PROBLEM TO SOLVE: If a line in the entries below includes "Records", show that line.

DATA FOR THIS EXERCISE:
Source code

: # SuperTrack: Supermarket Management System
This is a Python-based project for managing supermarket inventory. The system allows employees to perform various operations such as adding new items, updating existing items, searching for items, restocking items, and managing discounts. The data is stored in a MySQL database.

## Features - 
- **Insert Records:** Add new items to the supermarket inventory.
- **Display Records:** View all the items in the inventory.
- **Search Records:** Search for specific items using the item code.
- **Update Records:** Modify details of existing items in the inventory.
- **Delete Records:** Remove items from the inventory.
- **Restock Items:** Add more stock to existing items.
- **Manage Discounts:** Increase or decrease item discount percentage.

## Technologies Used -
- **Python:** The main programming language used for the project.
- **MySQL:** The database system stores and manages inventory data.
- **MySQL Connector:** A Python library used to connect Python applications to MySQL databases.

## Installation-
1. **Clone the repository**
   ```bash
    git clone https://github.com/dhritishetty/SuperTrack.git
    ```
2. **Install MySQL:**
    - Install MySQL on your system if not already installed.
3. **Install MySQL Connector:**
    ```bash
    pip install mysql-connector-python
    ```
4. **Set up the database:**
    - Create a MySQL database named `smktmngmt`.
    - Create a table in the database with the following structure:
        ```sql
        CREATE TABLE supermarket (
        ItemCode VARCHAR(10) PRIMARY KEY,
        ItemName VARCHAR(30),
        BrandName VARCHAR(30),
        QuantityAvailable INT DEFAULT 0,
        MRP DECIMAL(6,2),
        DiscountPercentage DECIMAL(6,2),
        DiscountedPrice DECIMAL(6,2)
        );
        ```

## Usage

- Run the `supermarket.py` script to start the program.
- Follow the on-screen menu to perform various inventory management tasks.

OUTPUT:
- **Insert Records:** Add new items to the supermarket inventory.
- **Display Records:** View all the items in the inventory.
- **Search Records:** Search for specific items using the item code.
- **Update Records:** Modify details of existing items in the inventory.
- **Delete Records:** Remove items from the inventory.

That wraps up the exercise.